S.K.: It would unquestionably be a colossal experience. And my chances? A lot would depend on my form… I think I’d be able to fight for the top three, but for that I’d need to do a huge amount of work and preparation.
Е.А.: And in a title match against Anand if you managed to qualify?
S.K.: I’ve never played long matches, and I simply don’t know what to expect… Given that in terms of rating Anand and I are level I’d consider myself to have chances.
Е.А.: Well, we’ll wait two years until the next cycle… By the way, you’ve already become World Champion once – in rapid chess. How do you rate the significance of that title you won in Astana? I recall that when Grischuk won the World Blitz Championship in Israel he put that achievement above his classical victories. And you?
S.K.: I’d rank the victory pretty high. It was very pleasant to win in Astana. It gave me confidence in my ability. But should it be considered the most significant peak I’ve climbed? I’ve nevertheless won Wijk aan Zee and the Tal Memorial. You have to say those are different forms of chess…
In my view you shouldn’t compare things that aren’t comparable. If you take rapid then the victory in the World Championship in Astana was undoubtedly my top achievement, although I’ve won other tournaments like the ACP World Cup in Odessa.
Е.А.: Is rapid chess so far behind classical in the hierarchy?
S.K.: Not as significantly as it was, let’s say, two years ago. It’s simply turned out that playing only classical chess now has become a little dull. When +2 or +3 out of nine games is considered a wonderful result something’s not quite right.
Е.А.: You want to return to 10-15 years ago when in Kasparov’s time you needed +6 or more to win a supertournament?
S.K.: That was more interesting than now! By the way, it seems to me Kasparov wouldn’t score +6 in supertournaments now either. The thing is that back then he dominated in the opening, while nowadays no-one is as far ahead of the rest, not even Kramnik.
However sad it sounds,
In that sense I’ve become more inclined towards the position of Grischuk, who thinks it’s long since time to reject classical and contest all the titles in rapid chess…

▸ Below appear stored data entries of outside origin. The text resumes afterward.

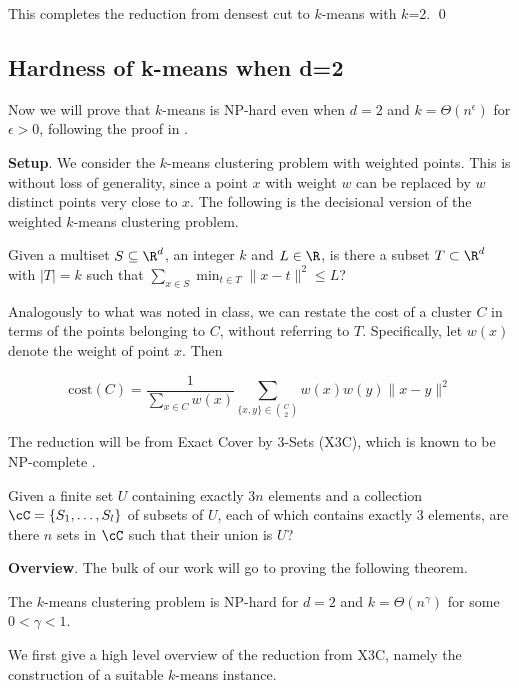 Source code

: This completes the reduction from densest cut to $k$-means with $k$=2.
\qed

\subsection{Hardness of k-means when d=2}

Now we will prove that $k$-means is NP-hard even when $d=2$ and $k=\Theta(n^\epsilon)$ for $\epsilon>0$, following the proof in \cite{vattani}.

\textbf{Setup}. We consider the $k$-means clustering problem with weighted points. This is without loss of generality, since a point $x$ with weight $w$ can be replaced by $w$ distinct points very close to $x$. The following is the decisional version of the weighted $k$-means clustering problem.

\begin{definition}
    Given a multiset $S\subseteq \R^d$, an integer $k$ and $L\in\R$, is there a subset $T\subset\R^d$ with $|T|=k$ such that $\sum_{x\in S}\min_{t\in T}\|x-t\|^2\le L$?
\end{definition}

Analogously to what was noted in class, we can restate the cost of a cluster $C$ in terms of the points belonging to $C$, without referring to $T$. Specifically, let $w(x)$ denote the weight of point $x$. Then

$$\text{cost}(C)=\frac{1}{\sum_{x\in C} w(x)}\sum_{\{x,y\}\in\binom{C}{2}}w(x)w(y)\|x-y\|^2$$

The reduction will be from Exact Cover by 3-Sets (X3C), which is known to be NP-complete \cite{garey1979computers}.

\begin{definition}
    Given a finite set $U$ containing exactly $3n$ elements and a collection $\cC=\{S_1,\dots,S_l\}$ of subsets of $U$, each of which contains exactly 3 elements, are there $n$ sets in $\cC$ such that their union is $U$?
\end{definition}

\textbf{Overview}. The bulk of our work will go to proving the following theorem.

\begin{theorem}\label{thm1}
The $k$-means clustering problem is NP-hard for $d=2$ and $k=\Theta(n^\gamma)$ for some $0<\gamma<1$.
\end{theorem}

We first give a high level overview of the reduction from X3C, namely the construction of a suitable $k$-means instance.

Е.А.: Do you see your victory in Astana as more a matter of coincidence – after all, after the first day you were a whole point and a half behind Carlsen – or was it an indicator of your strength and stubbornness? That you didn’t give up, but fought on until the final moment…
S.K.: There’s undoubtedly no way of winning a tournament at rapid chess without luck! When in each game you have to take crucial decisions with your flag about to fall anything whatsoever can happen. It turned out I found myself in a situation where things didn’t depend on me alone… I could only do what I could and hope that Carlsen would lose points somewhere. I gave it everything and… it all worked out.
Е.А.: But after you lost to Carlsen in the last round of the first day didn’t you have the feeling that “the game was up”? After such a wonderful start you’d lost to your direct rival – and you were a whole one and a half points behind…
S.K.: There was a bit of that, particularly as I’d been leading with 7/8, and then I lost two in a row – first to Mamedyarov and then to Carlsen. Moreover, while Shakhriyar won a good game against me, Magnus… No, I’m not belittling his merits in that game, but in the given case it wasn’t so much that he won as I lost. Even at the very end the position was drawn, but I didn’t manage to make a draw. It was very annoying, but somehow I managed to maintain my self-possession, and on the second day I continued playing as if nothing had happened. I have to say I was surprised myself at how easily it all went.
A key role in my success was, of course, played by Ivanchuk. Against me he lost on time in an endgame that was roughly even or perhaps better for him, and in the next round he won a very good game against Carlsen. He really tried!
Е.А.: Do you think that after that game against Vassily Magnus started to “drift” a little?
S.K.: It’s hard for me to judge. Perhaps… I was more concerned about my games.
Е.А.: And what happened to him on the first day of the blitz tournament?!
S.K.: It seems to me he was very frustrated at letting victory in the Rapid Championship slip… After the first day it might have seemed as though first place was already in his pocket, but things went differently! It’s hard for me to judge. Actually Magnus gets really upset when he doesn’t manage to succeed and take his usual first place. Maybe his thoughts were still on that tournament, and he was recalling it…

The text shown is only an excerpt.